I suspect this whole campaign is a result of Al-Hassan’s strange, unorthodox teachings and his defiance of the mainstream Shi’ite religious and political institution, including, most importantly, Iran. The movement’s detractors claim the group has engaged in obscene behaviour such as walking naked in public or hosting group sex orgies in husseiniyas and mosques, in order to “provoke” the Imam Al-Mahdi to return, or that they are Saddam loyalists who were planted just before the war by the regime to undermine the Najaf clerical authority, with some even claiming the group is Israeli or supported by US. radical Christian movements.
The “preemptive” crackdown against Al-Hassan – like that against Mahmoud Al-Sarkhi months ago, which I wrote about here – bears all the signs of U.S. Shi’ite allies (SCIRI and Da’wa) fooling the U.S. into supporting them in their intra-Shi’ite struggle to control the south. This is even more shocking because these “cults,” as crazy as they may sound, have never carried arms or posed a threat to anyone; their activities are restricted to theological debate and polemics with other Shi’ite clerics and movements.

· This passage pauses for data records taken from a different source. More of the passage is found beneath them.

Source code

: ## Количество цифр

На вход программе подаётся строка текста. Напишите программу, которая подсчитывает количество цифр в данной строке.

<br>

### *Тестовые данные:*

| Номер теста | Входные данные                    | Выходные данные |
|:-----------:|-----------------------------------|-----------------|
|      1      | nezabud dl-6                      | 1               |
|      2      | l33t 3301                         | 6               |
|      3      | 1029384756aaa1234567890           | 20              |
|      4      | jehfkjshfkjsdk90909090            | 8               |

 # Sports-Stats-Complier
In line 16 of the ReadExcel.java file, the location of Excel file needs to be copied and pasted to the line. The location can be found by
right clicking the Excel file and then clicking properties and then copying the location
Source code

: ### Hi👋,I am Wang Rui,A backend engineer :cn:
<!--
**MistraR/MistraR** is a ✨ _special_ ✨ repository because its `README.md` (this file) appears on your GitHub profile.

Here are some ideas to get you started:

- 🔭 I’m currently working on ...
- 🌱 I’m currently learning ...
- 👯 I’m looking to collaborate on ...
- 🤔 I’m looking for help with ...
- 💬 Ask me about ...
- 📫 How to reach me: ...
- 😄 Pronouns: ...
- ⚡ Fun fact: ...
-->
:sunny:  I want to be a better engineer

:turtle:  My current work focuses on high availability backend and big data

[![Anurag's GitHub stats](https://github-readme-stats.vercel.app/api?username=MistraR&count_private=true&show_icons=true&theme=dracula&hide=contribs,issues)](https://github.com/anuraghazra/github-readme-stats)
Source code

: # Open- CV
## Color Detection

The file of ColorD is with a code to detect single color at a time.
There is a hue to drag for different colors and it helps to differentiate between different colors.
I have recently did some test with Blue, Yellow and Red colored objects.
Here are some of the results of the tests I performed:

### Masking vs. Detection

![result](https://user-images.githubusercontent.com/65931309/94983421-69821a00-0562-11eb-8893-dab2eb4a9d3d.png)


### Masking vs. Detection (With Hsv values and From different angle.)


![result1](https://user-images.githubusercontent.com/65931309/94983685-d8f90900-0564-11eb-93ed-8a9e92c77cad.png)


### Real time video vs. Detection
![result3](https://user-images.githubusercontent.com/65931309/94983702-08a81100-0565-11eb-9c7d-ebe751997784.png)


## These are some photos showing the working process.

The fact that they may have a few armed followers means nothing. Virtually everyone in Iraq is armed to the teeth. This might actually turn out to be a massacre against some harmless cultists. If true, then congratulations to the U.S. for carrying out Iran’s dirty deeds in Iraq yet again.
It certainly doesn't sound plausible that over 400+ insurgents would mass in a single grove to be conveniently slaughtered by the Najaf police and army, which are wholly owned by the Badr Brigades. If so, it's one of the biggest single assemblies of insurgent forces in Iraq since Fallujah.